#### [What is needed]
In the records below, find each line that holds "getValue" and return it.

#### [Listed entries]
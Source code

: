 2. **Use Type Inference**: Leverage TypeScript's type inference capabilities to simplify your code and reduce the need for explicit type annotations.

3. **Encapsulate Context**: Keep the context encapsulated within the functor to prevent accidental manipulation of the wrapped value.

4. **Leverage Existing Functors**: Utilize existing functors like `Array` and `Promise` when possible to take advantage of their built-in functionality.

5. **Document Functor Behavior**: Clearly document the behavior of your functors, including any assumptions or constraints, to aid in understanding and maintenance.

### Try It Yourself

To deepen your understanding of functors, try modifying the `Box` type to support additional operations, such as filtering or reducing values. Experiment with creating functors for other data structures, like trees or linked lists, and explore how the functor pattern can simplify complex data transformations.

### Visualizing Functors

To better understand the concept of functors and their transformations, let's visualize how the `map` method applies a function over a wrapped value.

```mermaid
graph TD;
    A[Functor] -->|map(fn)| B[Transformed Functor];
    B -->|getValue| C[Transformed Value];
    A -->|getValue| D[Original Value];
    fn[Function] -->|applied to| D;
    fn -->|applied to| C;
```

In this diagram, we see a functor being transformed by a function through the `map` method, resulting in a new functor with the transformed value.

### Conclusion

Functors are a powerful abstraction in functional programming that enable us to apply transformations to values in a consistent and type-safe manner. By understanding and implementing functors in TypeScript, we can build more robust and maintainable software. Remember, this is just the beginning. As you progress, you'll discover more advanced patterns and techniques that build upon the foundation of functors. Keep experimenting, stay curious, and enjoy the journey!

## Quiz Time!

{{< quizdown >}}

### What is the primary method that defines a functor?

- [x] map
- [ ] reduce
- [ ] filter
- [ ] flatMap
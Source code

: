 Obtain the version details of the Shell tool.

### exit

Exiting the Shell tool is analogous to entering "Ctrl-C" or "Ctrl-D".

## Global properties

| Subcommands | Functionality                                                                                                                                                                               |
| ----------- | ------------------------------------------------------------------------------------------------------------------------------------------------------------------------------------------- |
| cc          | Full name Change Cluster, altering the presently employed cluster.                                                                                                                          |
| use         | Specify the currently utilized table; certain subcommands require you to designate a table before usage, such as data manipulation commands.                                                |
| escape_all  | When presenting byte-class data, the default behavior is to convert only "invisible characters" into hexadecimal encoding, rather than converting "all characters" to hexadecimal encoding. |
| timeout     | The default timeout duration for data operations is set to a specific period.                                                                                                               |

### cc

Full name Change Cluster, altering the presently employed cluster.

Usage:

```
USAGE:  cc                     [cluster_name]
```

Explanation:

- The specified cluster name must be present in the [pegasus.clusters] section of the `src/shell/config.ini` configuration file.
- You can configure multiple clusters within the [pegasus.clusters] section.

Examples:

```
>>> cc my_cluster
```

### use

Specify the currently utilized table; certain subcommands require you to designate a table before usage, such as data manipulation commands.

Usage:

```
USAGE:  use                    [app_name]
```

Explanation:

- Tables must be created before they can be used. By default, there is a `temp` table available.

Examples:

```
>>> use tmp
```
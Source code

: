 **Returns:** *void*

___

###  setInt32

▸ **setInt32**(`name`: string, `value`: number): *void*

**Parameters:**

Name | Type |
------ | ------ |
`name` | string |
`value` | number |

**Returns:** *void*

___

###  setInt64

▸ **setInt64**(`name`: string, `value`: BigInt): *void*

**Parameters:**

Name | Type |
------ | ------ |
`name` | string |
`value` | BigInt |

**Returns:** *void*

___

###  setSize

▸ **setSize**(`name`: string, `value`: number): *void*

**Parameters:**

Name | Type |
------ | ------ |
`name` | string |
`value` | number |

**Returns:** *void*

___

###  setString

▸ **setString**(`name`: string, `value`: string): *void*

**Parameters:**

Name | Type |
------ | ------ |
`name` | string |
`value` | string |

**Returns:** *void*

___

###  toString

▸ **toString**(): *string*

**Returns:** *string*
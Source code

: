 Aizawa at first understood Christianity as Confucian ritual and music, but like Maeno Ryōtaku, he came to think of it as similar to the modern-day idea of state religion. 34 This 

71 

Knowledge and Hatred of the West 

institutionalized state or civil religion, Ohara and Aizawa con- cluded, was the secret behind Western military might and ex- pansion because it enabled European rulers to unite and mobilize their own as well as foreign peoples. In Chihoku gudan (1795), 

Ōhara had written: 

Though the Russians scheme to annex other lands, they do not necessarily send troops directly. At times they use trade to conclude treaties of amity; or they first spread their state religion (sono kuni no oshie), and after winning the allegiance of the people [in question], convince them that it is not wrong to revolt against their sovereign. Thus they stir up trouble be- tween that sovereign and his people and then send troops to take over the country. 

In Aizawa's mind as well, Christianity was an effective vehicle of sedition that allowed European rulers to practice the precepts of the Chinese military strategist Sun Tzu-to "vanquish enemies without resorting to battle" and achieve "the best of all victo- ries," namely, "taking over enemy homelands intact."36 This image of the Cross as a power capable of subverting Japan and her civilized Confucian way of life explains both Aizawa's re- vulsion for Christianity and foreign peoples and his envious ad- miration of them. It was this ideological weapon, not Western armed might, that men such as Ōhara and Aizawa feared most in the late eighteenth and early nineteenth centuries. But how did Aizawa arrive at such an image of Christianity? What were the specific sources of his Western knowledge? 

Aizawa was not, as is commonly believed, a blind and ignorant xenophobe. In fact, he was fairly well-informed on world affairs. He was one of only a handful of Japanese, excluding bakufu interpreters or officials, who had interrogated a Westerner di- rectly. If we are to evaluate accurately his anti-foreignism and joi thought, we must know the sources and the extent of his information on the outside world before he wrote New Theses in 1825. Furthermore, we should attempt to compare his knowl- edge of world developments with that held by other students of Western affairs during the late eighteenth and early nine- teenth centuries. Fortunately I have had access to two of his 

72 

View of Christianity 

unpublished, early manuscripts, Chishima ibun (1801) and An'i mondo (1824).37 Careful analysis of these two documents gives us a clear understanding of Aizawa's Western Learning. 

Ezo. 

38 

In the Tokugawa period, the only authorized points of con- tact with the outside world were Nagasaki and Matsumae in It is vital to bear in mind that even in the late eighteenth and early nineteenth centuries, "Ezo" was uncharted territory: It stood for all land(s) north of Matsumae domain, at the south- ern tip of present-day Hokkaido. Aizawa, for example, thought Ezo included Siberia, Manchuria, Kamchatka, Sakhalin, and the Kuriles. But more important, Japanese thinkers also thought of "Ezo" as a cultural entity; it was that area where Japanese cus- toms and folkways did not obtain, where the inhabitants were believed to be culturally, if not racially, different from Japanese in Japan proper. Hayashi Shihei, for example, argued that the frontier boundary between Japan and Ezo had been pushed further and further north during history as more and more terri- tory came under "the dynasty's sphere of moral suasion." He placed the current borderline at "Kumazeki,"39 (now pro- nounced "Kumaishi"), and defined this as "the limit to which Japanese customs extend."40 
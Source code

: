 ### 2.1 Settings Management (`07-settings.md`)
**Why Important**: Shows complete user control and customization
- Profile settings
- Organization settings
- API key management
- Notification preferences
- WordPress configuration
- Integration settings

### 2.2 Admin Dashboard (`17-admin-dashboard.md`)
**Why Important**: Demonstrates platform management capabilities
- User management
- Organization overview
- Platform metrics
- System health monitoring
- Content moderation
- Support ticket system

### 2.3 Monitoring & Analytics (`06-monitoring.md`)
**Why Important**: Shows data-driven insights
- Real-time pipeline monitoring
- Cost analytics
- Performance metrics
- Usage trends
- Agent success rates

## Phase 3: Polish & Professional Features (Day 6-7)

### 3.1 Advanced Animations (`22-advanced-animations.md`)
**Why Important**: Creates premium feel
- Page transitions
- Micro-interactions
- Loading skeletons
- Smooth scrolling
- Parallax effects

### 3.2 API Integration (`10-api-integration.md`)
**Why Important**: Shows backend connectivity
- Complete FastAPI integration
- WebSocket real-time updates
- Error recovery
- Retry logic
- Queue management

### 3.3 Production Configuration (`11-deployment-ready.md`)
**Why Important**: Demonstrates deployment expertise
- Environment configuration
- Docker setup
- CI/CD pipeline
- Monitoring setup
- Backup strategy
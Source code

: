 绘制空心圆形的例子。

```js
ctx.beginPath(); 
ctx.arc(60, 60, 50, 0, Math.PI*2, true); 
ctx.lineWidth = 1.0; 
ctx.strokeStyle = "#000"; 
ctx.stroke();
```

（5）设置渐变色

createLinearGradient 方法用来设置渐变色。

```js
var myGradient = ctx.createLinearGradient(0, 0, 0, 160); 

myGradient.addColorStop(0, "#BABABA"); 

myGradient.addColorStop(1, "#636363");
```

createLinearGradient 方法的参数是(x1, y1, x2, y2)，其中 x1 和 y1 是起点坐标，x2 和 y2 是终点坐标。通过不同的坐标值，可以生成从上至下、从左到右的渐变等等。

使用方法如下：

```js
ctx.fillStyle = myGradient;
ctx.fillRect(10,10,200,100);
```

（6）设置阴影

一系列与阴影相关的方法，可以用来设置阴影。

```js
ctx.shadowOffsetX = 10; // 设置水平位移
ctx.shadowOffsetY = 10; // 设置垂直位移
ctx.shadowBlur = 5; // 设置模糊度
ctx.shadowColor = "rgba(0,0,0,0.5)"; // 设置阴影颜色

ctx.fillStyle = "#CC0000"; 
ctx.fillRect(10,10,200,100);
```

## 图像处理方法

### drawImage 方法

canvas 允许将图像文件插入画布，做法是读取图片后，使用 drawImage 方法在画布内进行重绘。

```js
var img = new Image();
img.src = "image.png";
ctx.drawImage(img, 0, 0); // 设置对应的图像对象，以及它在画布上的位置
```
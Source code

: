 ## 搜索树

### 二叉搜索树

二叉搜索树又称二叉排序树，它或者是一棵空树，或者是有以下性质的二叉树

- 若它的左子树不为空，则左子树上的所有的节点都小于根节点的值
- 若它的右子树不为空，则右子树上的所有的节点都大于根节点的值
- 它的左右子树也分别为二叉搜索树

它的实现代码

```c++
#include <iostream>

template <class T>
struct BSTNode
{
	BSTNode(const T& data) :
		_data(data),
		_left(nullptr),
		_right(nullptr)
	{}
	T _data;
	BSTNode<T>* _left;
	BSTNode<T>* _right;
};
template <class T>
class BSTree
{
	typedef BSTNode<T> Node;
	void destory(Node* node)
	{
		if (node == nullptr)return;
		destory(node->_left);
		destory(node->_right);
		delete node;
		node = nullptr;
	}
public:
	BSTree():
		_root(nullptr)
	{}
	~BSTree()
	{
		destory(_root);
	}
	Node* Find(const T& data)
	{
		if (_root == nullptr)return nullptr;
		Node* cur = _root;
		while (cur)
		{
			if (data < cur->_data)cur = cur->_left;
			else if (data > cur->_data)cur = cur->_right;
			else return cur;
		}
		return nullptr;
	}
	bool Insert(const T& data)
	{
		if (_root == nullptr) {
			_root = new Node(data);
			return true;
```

#### [Expected answer]
    B -->|getValue| C[Transformed Value];
    A -->|getValue| D[Original Value];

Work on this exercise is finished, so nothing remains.